Dinorider d'Andoandor said...

hehe! I wouldn't mind finding just another Edmonto

Zach said...

Doggone duckbills. Have there been any studies of tooth morphology across the Hadrosauridae? I ask because I wonder if different genera had different teeth. I doubt it, though. Seems like duckbills were all basically the same aside from their cranial crests. Maybe I'm just biased against duckbills... :-)

traumador said...

dinorider- the first one is a thrill... but by 10 you get real sick of edmontosaurs real quick (espeically since you never find much of their skulls...)

zach- i'm not sure of any one definate study, but i'm sure they've been done throughout the ages.

afterall how many species are named after just teeth?

in my experience of finding teeth (which is not the most extensive compared to some mind you, but quite a bit) hadrosaur teeth are just that hadrosaur teeth. i'm pretty sure if there was even a difference between hadrosaurids and lambeosaurid teeth it'd be pretty common knowledge.

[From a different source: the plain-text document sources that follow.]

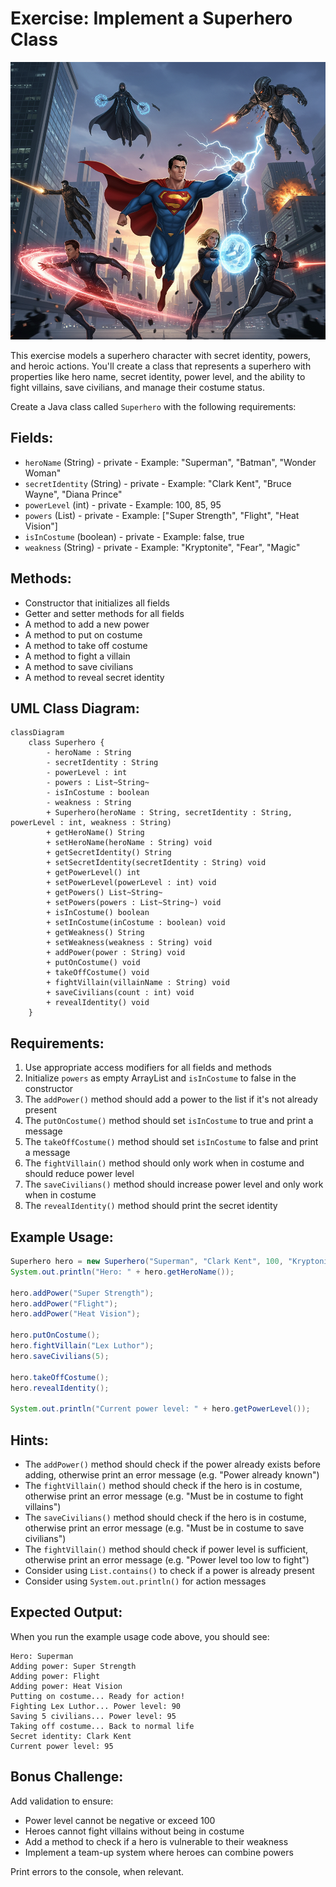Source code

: # Exercise: Implement a Superhero Class

![Superhero Exercise](Resources/Superheroes.png)

This exercise models a superhero character with secret identity, powers, and heroic actions. You'll create a class that represents a superhero with properties like hero name, secret identity, power level, and the ability to fight villains, save civilians, and manage their costume status.

Create a Java class called `Superhero` with the following requirements:

## Fields:
- `heroName` (String) - private - Example: "Superman", "Batman", "Wonder Woman"
- `secretIdentity` (String) - private - Example: "Clark Kent", "Bruce Wayne", "Diana Prince"
- `powerLevel` (int) - private - Example: 100, 85, 95
- `powers` (List<String>) - private - Example: ["Super Strength", "Flight", "Heat Vision"]
- `isInCostume` (boolean) - private - Example: false, true
- `weakness` (String) - private - Example: "Kryptonite", "Fear", "Magic"

## Methods:
- Constructor that initializes all fields
- Getter and setter methods for all fields
- A method to add a new power
- A method to put on costume
- A method to take off costume
- A method to fight a villain
- A method to save civilians
- A method to reveal secret identity

## UML Class Diagram:
```mermaid
classDiagram
    class Superhero {
        - heroName : String
        - secretIdentity : String
        - powerLevel : int
        - powers : List~String~
        - isInCostume : boolean
        - weakness : String
        + Superhero(heroName : String, secretIdentity : String, powerLevel : int, weakness : String)
        + getHeroName() String
        + setHeroName(heroName : String) void
        + getSecretIdentity() String
        + setSecretIdentity(secretIdentity : String) void
        + getPowerLevel() int
        + setPowerLevel(powerLevel : int) void
        + getPowers() List~String~
        + setPowers(powers : List~String~) void
        + isInCostume() boolean
        + setInCostume(inCostume : boolean) void
        + getWeakness() String
        + setWeakness(weakness : String) void
        + addPower(power : String) void
        + putOnCostume() void
        + takeOffCostume() void
        + fightVillain(villainName : String) void
        + saveCivilians(count : int) void
        + revealIdentity() void
    }
```

## Requirements:
1. Use appropriate access modifiers for all fields and methods
2. Initialize `powers` as empty ArrayList and `isInCostume` to false in the constructor
3. The `addPower()` method should add a power to the list if it's not already present
4. The `putOnCostume()` method should set `isInCostume` to true and print a message
5. The `takeOffCostume()` method should set `isInCostume` to false and print a message
6. The `fightVillain()` method should only work when in costume and should reduce power level
7. The `saveCivilians()` method should increase power level and only work when in costume
8. The `revealIdentity()` method should print the secret identity

## Example Usage:
```java
Superhero hero = new Superhero("Superman", "Clark Kent", 100, "Kryptonite");
System.out.println("Hero: " + hero.getHeroName());

hero.addPower("Super Strength");
hero.addPower("Flight");
hero.addPower("Heat Vision");

hero.putOnCostume();
hero.fightVillain("Lex Luthor");
hero.saveCivilians(5);

hero.takeOffCostume();
hero.revealIdentity();

System.out.println("Current power level: " + hero.getPowerLevel());
```

## Hints:
- The `addPower()` method should check if the power already exists before adding, otherwise print an error message (e.g. "Power already known")
- The `fightVillain()` method should check if the hero is in costume, otherwise print an error message (e.g. "Must be in costume to fight villains")
- The `saveCivilians()` method should check if the hero is in costume, otherwise print an error message (e.g. "Must be in costume to save civilians")
- The `fightVillain()` method should check if power level is sufficient, otherwise print an error message (e.g. "Power level too low to fight")
- Consider using `List.contains()` to check if a power is already present
- Consider using `System.out.println()` for action messages

## Expected Output:
When you run the example usage code above, you should see:
```
Hero: Superman
Adding power: Super Strength
Adding power: Flight
Adding power: Heat Vision
Putting on costume... Ready for action!
Fighting Lex Luthor... Power level: 90
Saving 5 civilians... Power level: 95
Taking off costume... Back to normal life
Secret identity: Clark Kent
Current power level: 95
```

## Bonus Challenge:
Add validation to ensure:
- Power level cannot be negative or exceed 100
- Heroes cannot fight villains without being in costume
- Add a method to check if a hero is vulnerable to their weakness
- Implement a team-up system where heroes can combine powers

Print errors to the console, when relevant.
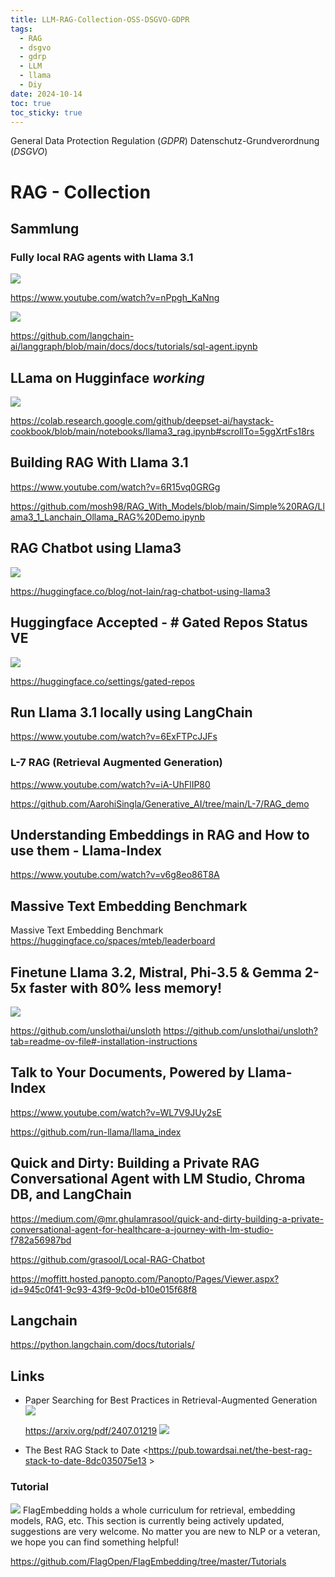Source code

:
 ```yaml
---
title: LLM-RAG-Collection-OSS-DSGVO-GDPR
tags:
  - RAG
  - dsgvo
  - gdrp
  - LLM
  - llama
  - Diy
date: 2024-10-14
toc: true
toc_sticky: true
---
```


General Data Protection Regulation (_GDPR_)
Datenschutz-Grundverordnung (_DSGVO_)

# RAG - Collection

## Sammlung

### Fully local RAG agents with Llama 3.1

![](../_assets/2024-10-14-RAG-20241219170001.jpg)

https://www.youtube.com/watch?v=nPpgh_KaNng

![](../_asset/2024-10-14-RAG-20241219170048.jpg)

https://github.com/langchain-ai/langgraph/blob/main/docs/docs/tutorials/sql-agent.ipynb

## LLama on Hugginface *working*

![](../_asset/2024-10-14-RAG-20241219170115.jpg)


https://colab.research.google.com/github/deepset-ai/haystack-cookbook/blob/main/notebooks/llama3_rag.ipynb#scrollTo=5ggXrtFs18rs


## Building RAG With Llama 3.1


https://www.youtube.com/watch?v=6R15vq0GRGg

https://github.com/mosh98/RAG_With_Models/blob/main/Simple%20RAG/Llama3_1_Lanchain_Ollama_RAG%20Demo.ipynb


## RAG Chatbot using Llama3

![](../_asset/2024-10-14-RAG-20241219170223.jpg)


https://huggingface.co/blog/not-lain/rag-chatbot-using-llama3


## Huggingface Accepted - # Gated Repos Status VE

![](../_asset/2024-10-14-RAG-20241219170241.jpg)


https://huggingface.co/settings/gated-repos



## Run Llama 3.1 locally using LangChain

https://www.youtube.com/watch?v=6ExFTPcJJFs

### L-7 RAG (Retrieval Augmented Generation)
https://www.youtube.com/watch?v=iA-UhFlIP80

https://github.com/AarohiSingla/Generative_AI/tree/main/L-7/RAG_demo


## Understanding Embeddings in RAG and How to use them - Llama-Index
https://www.youtube.com/watch?v=v6g8eo86T8A



## Massive Text Embedding Benchmark
Massive Text Embedding Benchmark
https://huggingface.co/spaces/mteb/leaderboard


## Finetune Llama 3.2, Mistral, Phi-3.5 & Gemma 2-5x faster with 80% less memory!

![](../_asset/2024-10-14-RAG-20241219170325.jpg)


https://github.com/unslothai/unsloth
https://github.com/unslothai/unsloth?tab=readme-ov-file#-installation-instructions


## Talk to Your Documents, Powered by Llama-Index

https://www.youtube.com/watch?v=WL7V9JUy2sE

https://github.com/run-llama/llama_index


## Quick and Dirty: Building a Private RAG Conversational Agent with LM Studio, Chroma DB, and LangChain

<https://medium.com/@mr.ghulamrasool/quick-and-dirty-building-a-private-conversational-agent-for-healthcare-a-journey-with-lm-studio-f782a56987bd>

<https://github.com/grasool/Local-RAG-Chatbot>

<https://moffitt.hosted.panopto.com/Panopto/Pages/Viewer.aspx?id=945c0f41-9c93-43f9-9c0d-b10e015f68f8>


## Langchain

<https://python.langchain.com/docs/tutorials/>


## Links


- Paper Searching for Best Practices in Retrieval-Augmented Generation 
![](../_asset/2024-10-14-RAG-20241219170453.jpg)

  <https://arxiv.org/pdf/2407.01219> 
![](../_asset/2024-10-14-RAG-20241219170528.jpg)

- The Best RAG Stack to Date <https://pub.towardsai.net/the-best-rag-stack-to-date-8dc035075e13 >
### Tutorial

![](../_asset/2024-10-14-RAG-20241219170617.jpg)
FlagEmbedding holds a whole curriculum for retrieval, embedding models, RAG, etc. This section is currently being actively updated, suggestions are very welcome. No matter you are new to NLP or a veteran, we hope you can find something helpful!

<https://github.com/FlagOpen/FlagEmbedding/tree/master/Tutorials>
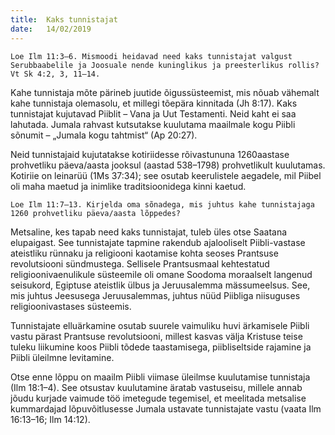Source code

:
 ```yaml
---
title:  Kaks tunnistajat
date:   14/02/2019
---
```


`Loe Ilm 11:3–6. Mismoodi heidavad need kaks tunnistajat valgust Serubbaabelile ja Joosuale nende kuninglikus ja preesterlikus rollis? Vt Sk 4:2, 3, 11–14.`

Kahe tunnistaja mõte pärineb juutide õigussüsteemist, mis nõuab vähemalt kahe tunnistaja olemasolu, et millegi tõepära kinnitada (Jh 8:17). Kaks tunnistajat kujutavad Piiblit – Vana ja Uut Testamenti. Neid kaht ei saa lahutada. Jumala rahvast kutsutakse kuulutama maailmale kogu Piibli sõnumit – „Jumala kogu tahtmist“ (Ap 20:27).

Neid tunnistajaid kujutatakse kotiriidesse rõivastununa 1260aastase prohvetliku päeva/aasta jooksul (aastad 538–1798) prohvetlikult kuulutamas. Kotiriie on leinarüü (1Ms 37:34); see osutab keerulistele aegadele, mil Piibel oli maha maetud ja inimlike traditsioonidega kinni kaetud.

`Loe Ilm 11:7–13. Kirjelda oma sõnadega, mis juhtus kahe tunnistajaga 1260 prohvetliku päeva/aasta lõppedes?`

Metsaline, kes tapab need kaks tunnistajat, tuleb üles otse Saatana elupaigast. See tunnistajate tapmine rakendub ajalooliselt Piibli-vastase ateistliku rünnaku ja religiooni kaotamise kohta seoses Prantsuse revolutsiooni sündmustega. Sellisele Prantsusmaal kehtestatud religioonivaenulikule süsteemile oli omane Soodoma moraalselt langenud seisukord, Egiptuse ateistlik ülbus ja Jeruusalemma mässumeelsus. See, mis juhtus Jeesusega Jeruusalemmas, juhtus nüüd Piibliga niisuguses religioonivastases süsteemis.

Tunnistajate elluärkamine osutab suurele vaimuliku huvi ärkamisele Piibli vastu pärast Prantsuse revolutsiooni, millest kasvas välja Kristuse teise tuleku liikumine koos Piibli tõdede taastamisega, piibliseltside rajamine ja Piibli üleilmne levitamine.

Otse enne lõppu on maailm Piibli viimase üleilmse kuulutamise tunnistaja (Ilm 18:1–4). See otsustav kuulutamine äratab vastuseisu, millele annab jõudu kurjade vaimude töö imetegude tegemisel, et meelitada metsalise kummardajad lõpuvõitlusesse Jumala ustavate tunnistajate vastu (vaata Ilm 16:13–16; Ilm 14:12).
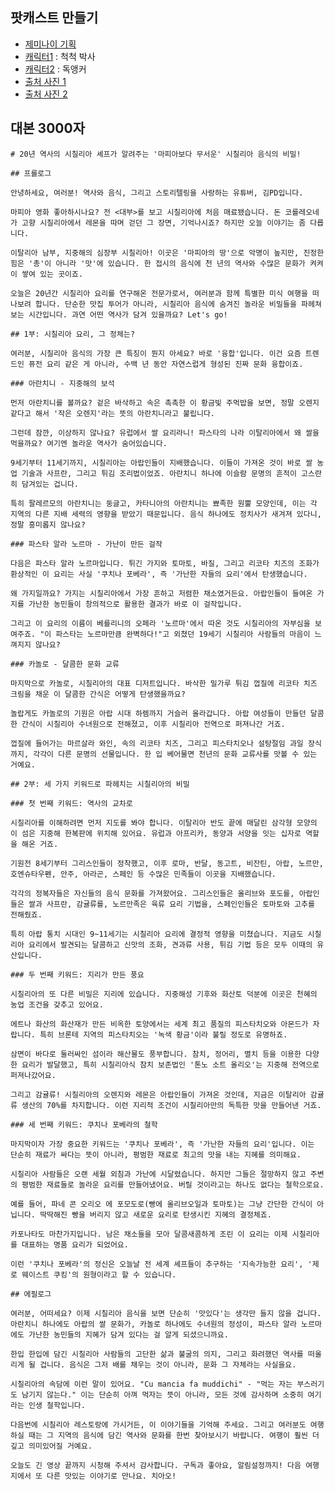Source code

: ## 팟캐스트 만들기

- [제미나이 기획](https://gemini.google.com/app/09b8878ee5a8ebfd?android-min-version=301356232&ios-min-version=322.0&is_sa=1&campaign_id=gemini_overview_page&utm_source=gemini&utm_medium=web&utm_campaign=gemini_overview_page&pt=9008&mt=8&ct=gemini_overview_page&hl=ko&_gl=1*mnfq39*_up*MQ..*_ga*MTYwODM1NDY2Ny4xNzU3NTUzNDA2*_ga_WC57KJ50ZZ*czE3NTc1NTM0MDYkbzEkZzAkdDE3NTc1NTM0MDYkajYwJGwwJGgw&gclid=Cj0KCQjww4TGBhCKARIsAFLXndRkwNArnxjg9YhLG6Rh1tgWu6nMRCy-hSsi-IGUU9NUqAzcoJVw17AaAh9XEALw_wcB&gclsrc=aw.ds&gbraid=0AAAAApk5BhnVNi6AFUxWo_wTE_Iu8QhZC) 
- [캐릭터1](https://labs.google/fx/tools/whisk/share/58k1af7a00000) : 척척 박사
- [캐릭터2](https://labs.google/fx/tools/whisk/share/62fad3dhp0000) : 독앵커
- [출처 사진 1](https://www.worldhistory.org/uploads/images/283.jpg?v=1677788823-0) 
- [출처 사진 2](https://archive.aramcoworld.com/issue/201406/images/cuisine/B_Sp1_main_HIGH_RES_BL_751401_lg.jpg)


## 대본 3000자
```
# 20년 역사의 시칠리아 셰프가 알려주는 '마피아보다 무서운' 시칠리아 음식의 비밀!

## 프롤로그

안녕하세요, 여러분! 역사와 음식, 그리고 스토리텔링을 사랑하는 유튜버, 김PD입니다. 

마피아 영화 좋아하시나요? 전 <대부>를 보고 시칠리아에 처음 매료됐습니다. 돈 코를레오네가 고향 시칠리아에서 레몬을 따며 걷던 그 장면, 기억나시죠? 하지만 오늘 이야기는 좀 다릅니다. 

이탈리아 남부, 지중해의 심장부 시칠리아! 이곳은 '마피아의 땅'으로 악명이 높지만, 진정한 힘은 '총'이 아니라 '맛'에 있습니다. 한 접시의 음식에 천 년의 역사와 수많은 문화가 켜켜이 쌓여 있는 곳이죠. 

오늘은 20년간 시칠리아 요리를 연구해온 전문가로서, 여러분과 함께 특별한 미식 여행을 떠나보려 합니다. 단순한 맛집 투어가 아니라, 시칠리아 음식에 숨겨진 놀라운 비밀들을 파헤쳐보는 시간입니다. 과연 어떤 역사가 담겨 있을까요? Let's go!

## 1부: 시칠리아 요리, 그 정체는?

여러분, 시칠리아 음식의 가장 큰 특징이 뭔지 아세요? 바로 '융합'입니다. 이건 요즘 트렌드인 퓨전 요리 같은 게 아니라, 수백 년 동안 자연스럽게 형성된 진짜 문화 융합이죠.

### 아란치니 - 지중해의 보석

먼저 아란치니를 볼까요? 겉은 바삭하고 속은 촉촉한 이 황금빛 주먹밥을 보면, 정말 오렌지 같다고 해서 '작은 오렌지'라는 뜻의 아란치니라고 불립니다. 

그런데 잠깐, 이상하지 않나요? 유럽에서 쌀 요리라니! 파스타의 나라 이탈리아에서 왜 쌀을 먹을까요? 여기엔 놀라운 역사가 숨어있습니다.

9세기부터 11세기까지, 시칠리아는 아랍인들이 지배했습니다. 이들이 가져온 것이 바로 쌀 농업 기술과 사프란, 그리고 튀김 조리법이었죠. 아란치니 하나에 이슬람 문명의 흔적이 고스란히 담겨있는 겁니다. 

특히 팔레르모의 아란치니는 둥글고, 카타니아의 아란치니는 뾰족한 원뿔 모양인데, 이는 각 지역의 다른 지배 세력의 영향을 받았기 때문입니다. 음식 하나에도 정치사가 새겨져 있다니, 정말 흥미롭지 않나요?

### 파스타 알라 노르마 - 가난이 만든 걸작

다음은 파스타 알라 노르마입니다. 튀긴 가지와 토마토, 바질, 그리고 리코타 치즈의 조화가 환상적인 이 요리는 사실 '쿠치나 포베라', 즉 '가난한 자들의 요리'에서 탄생했습니다.

왜 가지일까요? 가지는 시칠리아에서 가장 흔하고 저렴한 채소였거든요. 아랍인들이 들여온 가지를 가난한 농민들이 창의적으로 활용한 결과가 바로 이 걸작입니다. 

그리고 이 요리의 이름이 베를리니의 오페라 '노르마'에서 따온 것도 시칠리아의 자부심을 보여주죠. "이 파스타는 노르마만큼 완벽하다!"고 외쳤던 19세기 시칠리아 사람들의 마음이 느껴지지 않나요?

### 카놀로 - 달콤한 문화 교류

마지막으로 카놀로, 시칠리아의 대표 디저트입니다. 바삭한 밀가루 튀김 껍질에 리코타 치즈 크림을 채운 이 달콤한 간식은 어떻게 탄생했을까요?

놀랍게도 카놀로의 기원은 아랍 시대 하렘까지 거슬러 올라갑니다. 아랍 여성들이 만들던 달콤한 간식이 시칠리아 수녀원으로 전해졌고, 이후 시칠리아 전역으로 퍼져나간 거죠. 

껍질에 들어가는 마르살라 와인, 속의 리코타 치즈, 그리고 피스타치오나 설탕절임 과일 장식까지, 각각이 다른 문명의 선물입니다. 한 입 베어물면 천년의 문화 교류사를 맛볼 수 있는 거예요.

## 2부: 세 가지 키워드로 파헤치는 시칠리아의 비밀

### 첫 번째 키워드: 역사의 교차로

시칠리아를 이해하려면 먼저 지도를 봐야 합니다. 이탈리아 반도 끝에 매달린 삼각형 모양의 이 섬은 지중해 한복판에 위치해 있어요. 유럽과 아프리카, 동양과 서양을 잇는 십자로 역할을 해온 거죠.

기원전 8세기부터 그리스인들이 정착했고, 이후 로마, 반달, 동고트, 비잔틴, 아랍, 노르만, 호엔슈타우펜, 안주, 아라곤, 스페인 등 수많은 민족들이 이곳을 지배했습니다. 

각각의 정복자들은 자신들의 음식 문화를 가져왔어요. 그리스인들은 올리브와 포도를, 아랍인들은 쌀과 사프란, 감귤류를, 노르만족은 육류 요리 기법을, 스페인인들은 토마토와 고추를 전해줬죠. 

특히 아랍 통치 시대인 9~11세기는 시칠리아 요리에 결정적 영향을 미쳤습니다. 지금도 시칠리아 요리에서 발견되는 달콤하고 신맛의 조화, 견과류 사용, 튀김 기법 등은 모두 이때의 유산입니다.

### 두 번째 키워드: 지리가 만든 풍요

시칠리아의 또 다른 비밀은 지리에 있습니다. 지중해성 기후와 화산토 덕분에 이곳은 천혜의 농업 조건을 갖추고 있어요.

에트나 화산의 화산재가 만든 비옥한 토양에서는 세계 최고 품질의 피스타치오와 아몬드가 자랍니다. 특히 브론테 지역의 피스타치오는 '녹색 황금'이라 불릴 정도로 유명하죠.

삼면이 바다로 둘러싸인 섬이라 해산물도 풍부합니다. 참치, 정어리, 멸치 등을 이용한 다양한 요리가 발달했고, 특히 시칠리아식 참치 보존법인 '톤노 소트 올리오'는 지중해 전역으로 퍼져나갔어요.

그리고 감귤류! 시칠리아의 오렌지와 레몬은 아랍인들이 가져온 것인데, 지금은 이탈리아 감귤류 생산의 70%를 차지합니다. 이런 지리적 조건이 시칠리아만의 독특한 맛을 만들어낸 거죠.

### 세 번째 키워드: 쿠치나 포베라의 철학

마지막이자 가장 중요한 키워드는 '쿠치나 포베라', 즉 '가난한 자들의 요리'입니다. 이는 단순히 재료가 싸다는 뜻이 아니라, 평범한 재료로 최고의 맛을 내는 지혜를 의미해요.

시칠리아 사람들은 오랜 세월 외침과 가난에 시달렸습니다. 하지만 그들은 절망하지 않고 주변의 평범한 재료들로 놀라운 요리를 만들어냈어요. 버릴 것이라고는 하나도 없다는 철학으로요.

예를 들어, 파네 콘 오리오 에 포모도로(빵에 올리브오일과 토마토)는 그냥 간단한 간식이 아닙니다. 딱딱해진 빵을 버리지 않고 새로운 요리로 탄생시킨 지혜의 결정체죠.

카포나타도 마찬가지입니다. 남은 채소들을 모아 달콤새콤하게 조린 이 요리는 이제 시칠리아를 대표하는 명품 요리가 되었어요.

이런 '쿠치나 포베라'의 정신은 오늘날 전 세계 셰프들이 추구하는 '지속가능한 요리', '제로 웨이스트 쿠킹'의 원형이라고 할 수 있습니다.

## 에필로그

여러분, 어떠세요? 이제 시칠리아 음식을 보면 단순히 '맛있다'는 생각만 들지 않을 겁니다. 아란치니 하나에도 아랍의 쌀 문화가, 카놀로 하나에도 수녀원의 정성이, 파스타 알라 노르마에도 가난한 농민들의 지혜가 담겨 있다는 걸 알게 되셨으니까요.

한입 한입에 담긴 시칠리아 사람들의 고단한 삶과 불굴의 의지, 그리고 화려했던 역사를 떠올리게 될 겁니다. 음식은 그저 배를 채우는 것이 아니라, 문화 그 자체라는 사실을요.

시칠리아의 속담에 이런 말이 있어요. "Cu mancia fa muddichi" - "먹는 자는 부스러기도 남기지 않는다." 이는 단순히 아껴 먹자는 뜻이 아니라, 모든 것에 감사하며 소중히 여기라는 인생 철학입니다.

다음번에 시칠리아 레스토랑에 가시거든, 이 이야기들을 기억해 주세요. 그리고 여러분도 여행하실 때는 그 지역의 음식에 담긴 역사와 문화를 한번 찾아보시기 바랍니다. 여행이 훨씬 더 깊고 의미있어질 거예요.

오늘도 긴 영상 끝까지 시청해 주셔서 감사합니다. 구독과 좋아요, 알림설정까지! 다음 여행지에서 또 다른 맛있는 이야기로 만나요. 치아오!
```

as for the crest only differences it turns out there are more differences if you look hard (i myself don't either as typically i'm just eating dinner when looking at hadrosaur skeletons, and who wants to know where their dinner came from really :P)

a friend of mine i currently doing her masters on hypracrosaurs, and trying to determine if there is a difference between albertan and montanaian species.

her big complaint is that so much of hypracosaur ID is based on neck neural arches and spines... and a lot of the material she has to work with is JUST skulls (provided to her no doubt by someone with the crest only mentality LOL)

i'm interested to see what dr. david evans is going to do to the field of duckbills... he is the upcome and coming phil currie, but for hadrosaurs (rather then theropods)... already he has redefined several things about Dinosaur Park hadros (clarifying the Lambeosaur species difference as opposed to male and females).